* Task item
Scan the records below, and wherever a line has the word "coordinates", pull it out.
-------- Source information --------
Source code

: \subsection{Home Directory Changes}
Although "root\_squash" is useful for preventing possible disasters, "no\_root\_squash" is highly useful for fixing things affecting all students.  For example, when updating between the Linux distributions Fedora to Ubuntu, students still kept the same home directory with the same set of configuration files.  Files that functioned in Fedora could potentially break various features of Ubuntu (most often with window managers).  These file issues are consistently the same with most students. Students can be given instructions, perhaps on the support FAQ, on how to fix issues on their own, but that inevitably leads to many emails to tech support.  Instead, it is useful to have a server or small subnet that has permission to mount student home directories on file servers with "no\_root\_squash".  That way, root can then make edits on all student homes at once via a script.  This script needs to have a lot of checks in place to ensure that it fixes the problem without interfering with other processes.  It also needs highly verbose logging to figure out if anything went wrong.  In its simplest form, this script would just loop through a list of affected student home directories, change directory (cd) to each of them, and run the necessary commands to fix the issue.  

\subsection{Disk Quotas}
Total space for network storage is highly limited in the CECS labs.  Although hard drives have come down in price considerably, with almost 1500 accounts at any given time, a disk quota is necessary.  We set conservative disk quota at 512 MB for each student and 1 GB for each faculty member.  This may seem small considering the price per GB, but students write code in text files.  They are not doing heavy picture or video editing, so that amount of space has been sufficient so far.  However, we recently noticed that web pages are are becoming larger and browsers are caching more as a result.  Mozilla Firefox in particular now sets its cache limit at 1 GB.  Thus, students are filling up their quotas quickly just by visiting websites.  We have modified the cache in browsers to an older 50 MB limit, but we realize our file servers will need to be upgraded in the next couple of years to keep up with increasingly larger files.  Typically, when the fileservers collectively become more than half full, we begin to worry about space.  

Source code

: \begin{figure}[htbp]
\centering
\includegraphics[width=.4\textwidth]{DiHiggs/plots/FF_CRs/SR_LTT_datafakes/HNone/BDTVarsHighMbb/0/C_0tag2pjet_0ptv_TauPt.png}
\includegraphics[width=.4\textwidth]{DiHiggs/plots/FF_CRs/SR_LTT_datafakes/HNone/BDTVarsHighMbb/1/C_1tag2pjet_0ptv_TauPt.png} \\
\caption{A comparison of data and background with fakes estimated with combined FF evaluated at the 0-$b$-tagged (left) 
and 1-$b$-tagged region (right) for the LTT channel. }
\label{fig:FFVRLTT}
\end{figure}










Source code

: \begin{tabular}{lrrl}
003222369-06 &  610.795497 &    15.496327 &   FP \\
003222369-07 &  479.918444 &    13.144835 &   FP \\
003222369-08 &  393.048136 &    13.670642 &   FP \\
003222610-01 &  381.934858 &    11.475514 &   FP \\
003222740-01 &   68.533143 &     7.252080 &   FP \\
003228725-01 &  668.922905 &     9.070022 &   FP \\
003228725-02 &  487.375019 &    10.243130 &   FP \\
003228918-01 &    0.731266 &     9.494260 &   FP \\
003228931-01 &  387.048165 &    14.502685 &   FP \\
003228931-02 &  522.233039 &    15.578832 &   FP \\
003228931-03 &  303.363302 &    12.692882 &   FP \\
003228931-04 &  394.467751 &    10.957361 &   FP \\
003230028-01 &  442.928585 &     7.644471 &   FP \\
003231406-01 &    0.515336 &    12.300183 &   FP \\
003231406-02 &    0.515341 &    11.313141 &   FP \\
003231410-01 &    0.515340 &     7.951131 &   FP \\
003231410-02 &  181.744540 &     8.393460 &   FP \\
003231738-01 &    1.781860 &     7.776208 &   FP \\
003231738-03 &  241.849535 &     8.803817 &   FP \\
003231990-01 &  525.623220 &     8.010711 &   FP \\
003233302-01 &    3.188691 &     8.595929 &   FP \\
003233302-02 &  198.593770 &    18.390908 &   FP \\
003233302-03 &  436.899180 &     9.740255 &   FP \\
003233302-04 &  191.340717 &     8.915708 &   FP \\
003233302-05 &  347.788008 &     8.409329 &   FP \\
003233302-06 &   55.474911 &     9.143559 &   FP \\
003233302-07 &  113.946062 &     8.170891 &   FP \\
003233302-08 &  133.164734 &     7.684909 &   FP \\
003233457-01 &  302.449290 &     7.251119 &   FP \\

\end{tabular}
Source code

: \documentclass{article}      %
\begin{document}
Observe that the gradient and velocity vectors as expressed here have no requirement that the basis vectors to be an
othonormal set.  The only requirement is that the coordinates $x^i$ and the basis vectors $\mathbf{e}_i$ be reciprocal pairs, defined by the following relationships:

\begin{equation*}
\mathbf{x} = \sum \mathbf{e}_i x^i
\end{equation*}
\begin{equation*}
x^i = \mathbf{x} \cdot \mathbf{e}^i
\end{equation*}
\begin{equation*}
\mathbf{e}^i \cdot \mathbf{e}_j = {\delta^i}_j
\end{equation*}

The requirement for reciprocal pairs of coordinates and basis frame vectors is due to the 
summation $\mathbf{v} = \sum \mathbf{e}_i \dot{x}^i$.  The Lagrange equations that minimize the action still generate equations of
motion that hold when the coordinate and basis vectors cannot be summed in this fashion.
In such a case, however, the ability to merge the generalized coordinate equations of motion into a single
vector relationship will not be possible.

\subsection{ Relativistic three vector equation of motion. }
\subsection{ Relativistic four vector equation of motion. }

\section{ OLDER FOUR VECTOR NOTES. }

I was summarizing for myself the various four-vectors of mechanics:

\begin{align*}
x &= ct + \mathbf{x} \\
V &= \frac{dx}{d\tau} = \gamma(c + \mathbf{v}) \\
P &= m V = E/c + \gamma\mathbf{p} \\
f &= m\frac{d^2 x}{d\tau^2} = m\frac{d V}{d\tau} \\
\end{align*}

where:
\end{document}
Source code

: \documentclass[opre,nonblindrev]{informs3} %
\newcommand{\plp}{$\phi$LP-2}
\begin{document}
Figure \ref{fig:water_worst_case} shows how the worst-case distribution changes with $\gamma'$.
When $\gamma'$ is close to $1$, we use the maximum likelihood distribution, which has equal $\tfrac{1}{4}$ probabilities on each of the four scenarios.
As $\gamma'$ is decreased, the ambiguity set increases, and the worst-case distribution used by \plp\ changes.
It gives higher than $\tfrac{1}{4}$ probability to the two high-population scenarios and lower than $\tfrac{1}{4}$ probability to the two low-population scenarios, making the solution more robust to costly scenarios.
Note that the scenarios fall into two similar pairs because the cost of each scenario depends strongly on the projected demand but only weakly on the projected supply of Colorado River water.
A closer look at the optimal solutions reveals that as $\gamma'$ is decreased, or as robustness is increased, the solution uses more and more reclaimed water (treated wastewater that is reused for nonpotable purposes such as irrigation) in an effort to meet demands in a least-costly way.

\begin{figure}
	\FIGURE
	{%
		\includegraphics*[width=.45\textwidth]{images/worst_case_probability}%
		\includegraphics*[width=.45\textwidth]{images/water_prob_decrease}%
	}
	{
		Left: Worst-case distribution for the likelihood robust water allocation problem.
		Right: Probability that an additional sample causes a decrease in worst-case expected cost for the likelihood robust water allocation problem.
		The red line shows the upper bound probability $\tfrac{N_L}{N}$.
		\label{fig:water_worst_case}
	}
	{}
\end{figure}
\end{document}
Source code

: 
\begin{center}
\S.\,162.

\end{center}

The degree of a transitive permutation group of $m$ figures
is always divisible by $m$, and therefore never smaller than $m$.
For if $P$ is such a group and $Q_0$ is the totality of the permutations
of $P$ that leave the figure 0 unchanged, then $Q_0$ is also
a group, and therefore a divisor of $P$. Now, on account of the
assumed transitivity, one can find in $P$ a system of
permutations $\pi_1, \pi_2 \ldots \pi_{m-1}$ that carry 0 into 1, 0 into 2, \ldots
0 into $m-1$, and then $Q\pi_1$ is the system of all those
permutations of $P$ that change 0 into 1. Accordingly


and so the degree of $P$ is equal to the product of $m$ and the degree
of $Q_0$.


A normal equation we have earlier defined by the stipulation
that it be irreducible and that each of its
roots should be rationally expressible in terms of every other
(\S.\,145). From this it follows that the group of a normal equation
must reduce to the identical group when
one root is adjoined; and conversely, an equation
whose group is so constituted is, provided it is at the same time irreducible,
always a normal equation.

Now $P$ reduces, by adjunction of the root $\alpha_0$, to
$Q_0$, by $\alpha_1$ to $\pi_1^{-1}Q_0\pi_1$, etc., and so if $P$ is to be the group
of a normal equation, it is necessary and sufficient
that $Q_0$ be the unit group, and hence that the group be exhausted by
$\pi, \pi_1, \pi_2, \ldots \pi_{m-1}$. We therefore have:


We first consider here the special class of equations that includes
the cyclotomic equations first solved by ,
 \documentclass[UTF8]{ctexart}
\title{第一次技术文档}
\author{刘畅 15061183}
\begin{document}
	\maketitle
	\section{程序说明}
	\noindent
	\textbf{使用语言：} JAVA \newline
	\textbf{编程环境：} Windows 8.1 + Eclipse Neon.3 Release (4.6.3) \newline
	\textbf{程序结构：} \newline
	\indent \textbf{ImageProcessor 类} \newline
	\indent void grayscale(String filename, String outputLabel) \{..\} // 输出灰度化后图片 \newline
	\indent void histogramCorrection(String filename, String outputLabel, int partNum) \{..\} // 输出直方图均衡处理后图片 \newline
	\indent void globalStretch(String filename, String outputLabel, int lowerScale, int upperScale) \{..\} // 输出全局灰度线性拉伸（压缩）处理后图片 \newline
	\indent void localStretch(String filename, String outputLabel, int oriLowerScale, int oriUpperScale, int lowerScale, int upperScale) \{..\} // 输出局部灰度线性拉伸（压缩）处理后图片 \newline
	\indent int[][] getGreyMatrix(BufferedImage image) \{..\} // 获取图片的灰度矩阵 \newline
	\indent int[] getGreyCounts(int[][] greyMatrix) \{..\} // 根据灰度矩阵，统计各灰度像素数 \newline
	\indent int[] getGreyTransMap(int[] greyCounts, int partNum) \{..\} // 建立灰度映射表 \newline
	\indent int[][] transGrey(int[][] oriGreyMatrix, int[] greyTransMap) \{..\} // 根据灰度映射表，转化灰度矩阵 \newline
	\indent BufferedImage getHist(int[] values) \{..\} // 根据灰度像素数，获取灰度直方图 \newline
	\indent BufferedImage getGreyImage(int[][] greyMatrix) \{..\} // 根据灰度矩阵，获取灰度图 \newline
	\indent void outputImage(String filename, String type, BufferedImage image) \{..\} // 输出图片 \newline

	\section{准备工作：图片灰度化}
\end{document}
--------
* Solution
othonormal set.  The only requirement is that the coordinates $x^i$ and the basis vectors $\mathbf{e}_i$ be reciprocal pairs, defined by the following relationships:
The requirement for reciprocal pairs of coordinates and basis frame vectors is due to the 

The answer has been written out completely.